Exercise goal -
Write out the records below once more, exactly as they stand.

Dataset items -

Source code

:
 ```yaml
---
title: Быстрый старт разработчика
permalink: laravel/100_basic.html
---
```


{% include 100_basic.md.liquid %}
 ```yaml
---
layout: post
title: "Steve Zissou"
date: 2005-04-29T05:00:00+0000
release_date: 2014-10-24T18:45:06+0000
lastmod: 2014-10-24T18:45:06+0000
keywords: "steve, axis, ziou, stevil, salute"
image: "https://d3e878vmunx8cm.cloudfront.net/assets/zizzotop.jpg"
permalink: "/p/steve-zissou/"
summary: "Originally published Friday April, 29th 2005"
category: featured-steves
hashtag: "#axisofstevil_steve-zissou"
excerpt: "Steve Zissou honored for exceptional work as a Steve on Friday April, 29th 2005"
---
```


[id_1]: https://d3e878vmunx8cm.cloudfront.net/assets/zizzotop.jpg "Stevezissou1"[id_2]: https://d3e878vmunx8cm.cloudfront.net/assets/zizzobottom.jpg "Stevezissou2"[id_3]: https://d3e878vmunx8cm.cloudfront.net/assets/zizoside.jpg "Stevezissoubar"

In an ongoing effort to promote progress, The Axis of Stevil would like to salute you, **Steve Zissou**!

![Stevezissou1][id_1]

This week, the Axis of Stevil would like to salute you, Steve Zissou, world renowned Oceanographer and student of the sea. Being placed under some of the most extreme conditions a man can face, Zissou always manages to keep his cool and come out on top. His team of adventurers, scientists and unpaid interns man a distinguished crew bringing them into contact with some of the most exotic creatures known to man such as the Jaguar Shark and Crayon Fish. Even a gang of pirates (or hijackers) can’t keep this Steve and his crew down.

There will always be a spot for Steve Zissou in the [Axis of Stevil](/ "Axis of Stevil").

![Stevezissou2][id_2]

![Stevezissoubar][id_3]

Answer to this task -
Source code

:
 ```yaml
---
title: Быстрый старт разработчика
permalink: laravel/100_basic.html
---
```


{% include 100_basic.md.liquid %}
 ```yaml
---
layout: post
title: "Steve Zissou"
date: 2005-04-29T05:00:00+0000
release_date: 2014-10-24T18:45:06+0000
lastmod: 2014-10-24T18:45:06+0000
keywords: "steve, axis, ziou, stevil, salute"
image: "https://d3e878vmunx8cm.cloudfront.net/assets/zizzotop.jpg"
permalink: "/p/steve-zissou/"
summary: "Originally published Friday April, 29th 2005"
category: featured-steves
hashtag: "#axisofstevil_steve-zissou"
excerpt: "Steve Zissou honored for exceptional work as a Steve on Friday April, 29th 2005"
---
```


[id_1]: https://d3e878vmunx8cm.cloudfront.net/assets/zizzotop.jpg "Stevezissou1"[id_2]: https://d3e878vmunx8cm.cloudfront.net/assets/zizzobottom.jpg "Stevezissou2"[id_3]: https://d3e878vmunx8cm.cloudfront.net/assets/zizoside.jpg "Stevezissoubar"

In an ongoing effort to promote progress, The Axis of Stevil would like to salute you, **Steve Zissou**!

![Stevezissou1][id_1]

This week, the Axis of Stevil would like to salute you, Steve Zissou, world renowned Oceanographer and student of the sea. Being placed under some of the most extreme conditions a man can face, Zissou always manages to keep his cool and come out on top. His team of adventurers, scientists and unpaid interns man a distinguished crew bringing them into contact with some of the most exotic creatures known to man such as the Jaguar Shark and Crayon Fish. Even a gang of pirates (or hijackers) can’t keep this Steve and his crew down.

There will always be a spot for Steve Zissou in the [Axis of Stevil](/ "Axis of Stevil").

![Stevezissou2][id_2]

![Stevezissoubar][id_3]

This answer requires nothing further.